God damn it, all I wanted was a coffee.
story.of.my.life.
- The one who sits and waits for them to call when she should be realising they won't be
11.11 Stop wishing -> it won't happen
masks are ugly; even uglier to have ripped off
you.don't.deserve.to.have.friends
- Kicking people gives you a great high for about 10 minutes
In the tale of heroes and poisons
you're a full cup of arsenic
I can't trust you when everything you said was a lie
hypocrisy loves company
Someone make the headaches stop please
I can't take how it feels
whatever is trying to get out, for the love of god
let it out
Somehow it reminds me of what you (don't) say
You make me want to write something beautiful like you
Maybe you're not a light at the end of the tunnel
but a friendly sign telling me that rocks fall
Give me back what I can do
I hate how much I love what you say
you.were.my.inspiration.
- Reigning Queen Of Writer's Block
What did she say to you that made you laugh the way I used to
You only laugh at the fool I am for you
I hid my face because I didn't want you to see how horrible I felt at that sight
It felt like you were committing some horrible crime
we're not going out, we're barely friends anymore...
why...
forget.how.it.feels.inside.
- The Girl Who ♪ JUST CAN'T GET ENOUGH *boop boop boop*♪
It always ends the same
where you try and reinvent yourself but the effort proves too much
so we run back to who we are.
Lashing out because I'm afraid to care
I could be wrong anyway.
It always happens and I almost lose a friend
and then I lose touch instead.
You make no sense.
You drive me crazy.
You keep me sane.
blood.on.all.the.shoes.you.wore.
-LiCN
I'm looking in all the right places for all the wrong things
I can't handle knowing I'm losing a best friend and maybe losing another one all in one week.

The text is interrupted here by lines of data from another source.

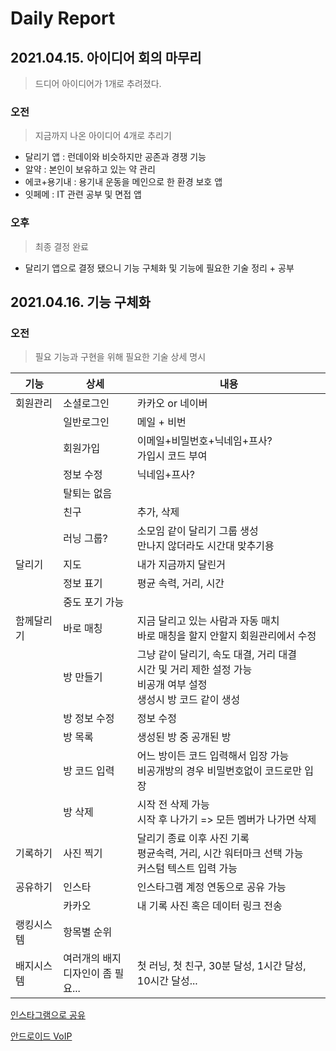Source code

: # Daily Report 

## 2021.04.15. 아이디어 회의 마무리

> 드디어 아이디어가 1개로 추려졌다.

### 오전 

> 지금까지 나온 아이디어 4개로 추리기

- 달리기 앱 : 런데이와 비슷하지만 공존과 경쟁 기능
- 알약 : 본인이 보유하고 있는 약 관리
- 에코+용기내 : 용기내 운동을 메인으로 한 환경 보호 앱
- 잇페메 : IT 관련 공부 및 면접 앱

### 오후

> 최종 결정 완료

- 달리기 앱으로 결정 됐으니 기능 구체화 및 기능에 필요한 기술 정리 + 공부

## 2021.04.16. 기능 구체화

### 오전

> 필요 기능과 구현을 위해 필요한 기술 상세 명시

| 기능       | 상세                                   | 내용                                                         |
| ---------- | -------------------------------------- | ------------------------------------------------------------ |
| 회원관리   | 소셜로그인                             | 카카오 or 네이버                                             |
|            | 일반로그인                             | 메일 + 비번                                                  |
|            | 회원가입                               | 이메일+비밀번호+닉네임+프사?<br />가입시 코드 부여           |
|            | 정보 수정                              | 닉네임+프사?                                                 |
|            | 탈퇴는 없음                            |                                                              |
|            | 친구                                   | 추가, 삭제                                                   |
|            | 러닝 그룹?                             | 소모임 같이 달리기 그룹 생성<br />만나지 않더라도 시간대 맞추기용 |
| 달리기     | 지도                                   | 내가 지금까지 달린거                                         |
|            | 정보 표기                              | 평균 속력, 거리, 시간                                        |
|            | 중도 포기 가능                         |                                                              |
| 함께달리기 | 바로 매칭                              | 지금 달리고 있는 사람과 자동 매치<br />바로 매칭을 할지 안할지 회원관리에서 수정 |
|            | 방 만들기                              | 그냥 같이 달리기, 속도 대결, 거리 대결<br />시간 및 거리 제한 설정 가능<br />비공개 여부 설정<br />생성시 방 코드 같이 생성 |
|            | 방 정보 수정                           | 정보 수정                                                    |
|            | 방 목록                                | 생성된 방 중 공개된 방                                       |
|            | 방 코드 입력                           | 어느 방이든 코드 입력해서 입장 가능<br />비공개방의 경우 비밀번호없이 코드로만 입장 |
|            | 방 삭제                                | 시작 전 삭제 가능<br />시작 후 나가기 => 모든 멤버가 나가면 삭제 |
| 기록하기   | 사진 찍기                              | 달리기 종료 이후 사진 기록<br />평균속력, 거리, 시간 워터마크 선택 가능<br />커스텀 텍스트 입력 가능 |
| 공유하기   | 인스타                                 | 인스타그램 계정 연동으로 공유 가능                           |
|            | 카카오                                 | 내 기록 사진 혹은 데이터 링크 전송                           |
| 랭킹시스템 | 항목별 순위                            |                                                              |
| 배지시스템 | 여러개의 배지<br />디자인이 좀 필요... | 첫 러닝, 첫 친구, 30분 달성, 1시간 달성, 10시간 달성...      |

[인스타그램으로 공유](https://developers.facebook.com/docs/instagram/sharing-to-feed)

[안드로이드 VoIP](https://developer.android.com/guide/topics/connectivity/sip?hl=ko#manager)



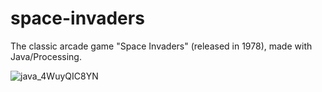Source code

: # space-invaders
The classic arcade game "Space Invaders" (released in 1978), made with Java/Processing.

![java_4WuyQIC8YN](https://user-images.githubusercontent.com/45148959/210137577-56b18c3a-fb97-4fa5-81fb-6d55a8fc9f5f.gif)
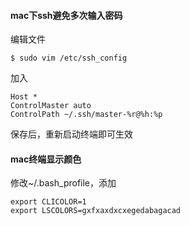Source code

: #### mac下ssh避免多次输入密码

编辑文件

    $ sudo vim /etc/ssh_config

加入

    Host *   
    ControlMaster auto  
    ControlPath ~/.ssh/master-%r@%h:%p  

保存后，重新启动终端即可生效

#### mac终端显示颜色

修改~/.bash_profile，添加

	export CLICOLOR=1
	export LSCOLORS=gxfxaxdxcxegedabagacad
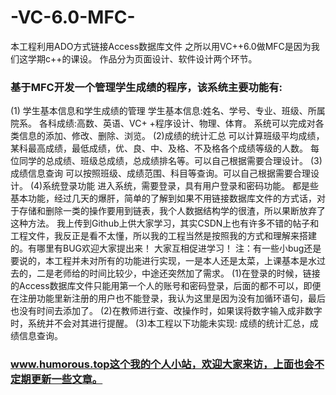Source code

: # -VC-6.0-MFC-
本工程利用ADO方式链接Access数据库文件
之所以用VC++6.0做MFC是因为我们这学期c++的课设。
作品分为页面设计、软件设计两个环节。
### 基于MFC开发一个管理学生成绩的程序，该系统主要功能有:
(1) 学生基本信息和学生成绩的管理
学生基本信息:姓名、学号、专业、班级、所属院系。
各科成绩:高数、英语、VC+ +程序设计、物理、体育。
系统可以完成对各类信息的添加、修改、删除、浏览。
(2)成绩的统计汇总
可以计算班级平均成绩，某科最高成绩，最低成绩，优、良、中、及格、不及格各个成绩等级的人数。
每位同学的总成绩、班级总成绩，总成绩排名等。可以自己根据需要合理设计。
(3) 成绩信息查询
可以按照班级、成绩范围、科目等查询。可以自己根据需要合理设计。
(4)系统登录功能
进入系统，需要登录，具有用户登录和密码功能。
都是些基本功能，经过几天的爆肝，简单的了解到如果不用链接数据库文件的方式话，对于存储和删除一类的操作要用到链表，我个人数据结构学的很渣，所以果断放弃了这种方法。
我上传到Github上供大家学习，其实CSDN上也有许多不错的帖子和工程文件，我反正是看不太懂，所以我的工程当然是按照我的方式和理解来搭建的。有哪里有BUG欢迎大家提出来！
大家互相促进学习！
注：有一些小bug还是要说的，本工程并未对所有的功能进行实现，一是本人还是太菜，上课基本是水过去的，二是老师给的时间比较少，中途还突然加了需求。
(1)在登录的时候，链接的Access数据库文件只能用第一个人的账号和密码登录，后面的都不可以，即便在注册功能里新注册的用户也不能登录，我认为这里是因为没有加循环语句，最后也没有时间去添加了。
(2)在教师进行查、改操作时，如果误将数字输入成非数字时，系统并不会对其进行提醒。
(3)本工程以下功能未实现:
成绩的统计汇总，成绩信息查询。
### www.humorous.top这个我的个人小站，欢迎大家来访，上面也会不定期更新一些文章。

It's always someday other than Monday
I have too many secrets that I tell too many people
that too many people talk about
i'm going to dry your well of gossip
I tried to work on my story but I got distracted by fish and chips
That's us Canadian folk. "So then in my story, the main character goes to L- OOH LOOK A BEAVER! Uh... where was I... Labrador? Yeah. Labrador."
That's why Canadian stories often take place in boring cities, because the beavers and mooses distract us.
i.see.london.i.see.sam's.town
- Is there slashaholics anonymous? I'm reading pointless smut just for anything to do.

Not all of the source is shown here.